The Acrostic as a Tool of Resistance
Emily O'Neill considers the poetic form of the acrostic as it proliferates across several Trump-admin resignation letters, most notably in a recent statement from the President’s Committee on The Arts and The Humanities in which members resigned their posts. "[A]ddressed directly to the commander in chief, was the word 'RESIST,' spelled using the first letter of each paragraph," she writes. More from Electric Lit:
Recently it feels as though the concrete and conceptual have indeed collapsed into one another. Statues of confederate generals are no longer outdated monuments to disgraced secessionists but rallying points for those who wish to maintain political power as the exclusive domain of white men. What better time for the return of the acrostic to common use than this moment, when we hear constant exhortations from both sides of the aisle demanding we show the world what it is America truly stands for? Choosing the most effective way to condemn the president isn’t something his detractors can afford to be subtle about. Though the acrostic is a kind of coded language, in the letters it serves to underscore their message of refusal to remain complicit in the failures of the current administration.
The current White House seems to throw out imprecise language on purpose so that it may revise on a constant basis, never committing its statements to a final draft. These revisions are often impromptu, inspired both by rhetorical circumstance and the audience of the moment. Extreme intentionality is antithetical to the Trump administration, making the acrostic form an especially powerful critical tool for those opposed to the president and his supporters.

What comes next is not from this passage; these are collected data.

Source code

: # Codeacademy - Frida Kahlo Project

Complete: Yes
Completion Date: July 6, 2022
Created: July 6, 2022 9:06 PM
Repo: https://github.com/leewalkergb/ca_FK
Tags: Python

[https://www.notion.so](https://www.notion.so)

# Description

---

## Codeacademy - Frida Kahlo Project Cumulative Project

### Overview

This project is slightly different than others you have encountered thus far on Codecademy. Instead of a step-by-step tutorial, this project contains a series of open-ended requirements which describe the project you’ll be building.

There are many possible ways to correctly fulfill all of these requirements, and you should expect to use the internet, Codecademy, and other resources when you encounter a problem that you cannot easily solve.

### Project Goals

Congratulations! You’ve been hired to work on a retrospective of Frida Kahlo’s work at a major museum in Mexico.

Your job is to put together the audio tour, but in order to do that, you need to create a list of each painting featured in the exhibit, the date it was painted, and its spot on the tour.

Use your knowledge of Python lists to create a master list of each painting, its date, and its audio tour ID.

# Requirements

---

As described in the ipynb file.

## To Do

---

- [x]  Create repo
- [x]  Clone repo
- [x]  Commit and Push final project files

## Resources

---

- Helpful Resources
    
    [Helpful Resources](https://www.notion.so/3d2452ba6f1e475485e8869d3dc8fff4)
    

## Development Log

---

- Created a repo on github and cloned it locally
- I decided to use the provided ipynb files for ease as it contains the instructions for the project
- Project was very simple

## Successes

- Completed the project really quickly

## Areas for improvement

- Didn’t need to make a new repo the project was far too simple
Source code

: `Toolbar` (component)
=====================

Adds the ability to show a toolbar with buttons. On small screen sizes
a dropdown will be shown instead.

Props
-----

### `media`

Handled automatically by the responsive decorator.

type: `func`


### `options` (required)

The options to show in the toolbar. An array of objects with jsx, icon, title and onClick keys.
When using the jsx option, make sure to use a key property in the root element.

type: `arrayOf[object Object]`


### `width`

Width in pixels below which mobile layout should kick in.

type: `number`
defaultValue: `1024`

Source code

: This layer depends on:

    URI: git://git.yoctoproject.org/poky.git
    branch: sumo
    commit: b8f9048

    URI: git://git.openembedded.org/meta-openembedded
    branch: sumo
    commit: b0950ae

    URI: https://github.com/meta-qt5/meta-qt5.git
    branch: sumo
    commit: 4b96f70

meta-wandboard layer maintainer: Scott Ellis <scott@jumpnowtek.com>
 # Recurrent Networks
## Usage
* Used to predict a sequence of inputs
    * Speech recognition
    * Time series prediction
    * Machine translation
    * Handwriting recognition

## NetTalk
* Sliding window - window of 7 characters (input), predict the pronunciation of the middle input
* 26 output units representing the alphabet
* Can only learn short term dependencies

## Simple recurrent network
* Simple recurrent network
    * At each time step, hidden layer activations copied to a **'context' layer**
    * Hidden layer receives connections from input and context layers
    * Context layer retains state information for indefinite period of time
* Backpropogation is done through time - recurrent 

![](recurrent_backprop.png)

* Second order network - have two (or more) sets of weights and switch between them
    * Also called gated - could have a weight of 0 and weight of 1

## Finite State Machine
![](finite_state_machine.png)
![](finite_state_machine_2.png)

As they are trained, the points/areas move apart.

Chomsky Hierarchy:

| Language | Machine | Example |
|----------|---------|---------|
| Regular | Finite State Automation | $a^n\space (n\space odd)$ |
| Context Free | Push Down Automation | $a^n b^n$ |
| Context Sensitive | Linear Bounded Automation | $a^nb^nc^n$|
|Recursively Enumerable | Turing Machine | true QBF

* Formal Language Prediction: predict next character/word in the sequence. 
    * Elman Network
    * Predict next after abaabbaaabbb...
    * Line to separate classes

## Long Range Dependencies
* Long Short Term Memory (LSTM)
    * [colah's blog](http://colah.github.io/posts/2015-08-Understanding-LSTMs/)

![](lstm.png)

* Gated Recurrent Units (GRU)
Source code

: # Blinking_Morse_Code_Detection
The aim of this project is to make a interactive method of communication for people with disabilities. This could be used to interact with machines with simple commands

Yoked with the responsibility of taking a strong stance against the dismantling of the arts and sciences as American institutions, people are turning to poetic forms as the best mode of denouncing Trump. It’s one thing to walk away from association with Trump and all his fumbling with a strong statement of disavowal, and I quite admire that action regardless of how it’s expressed. But to see poetry weaponized, so to speak, by those who are truly paying attention to how much of our democracy is unraveling is truly special. Trump seems to be counting on the public not noticing what he’s accomplishing behind a curtain of performative incompetence. Maybe it’s best we spell it out for him: he’s underestimating the arts as a tool for change.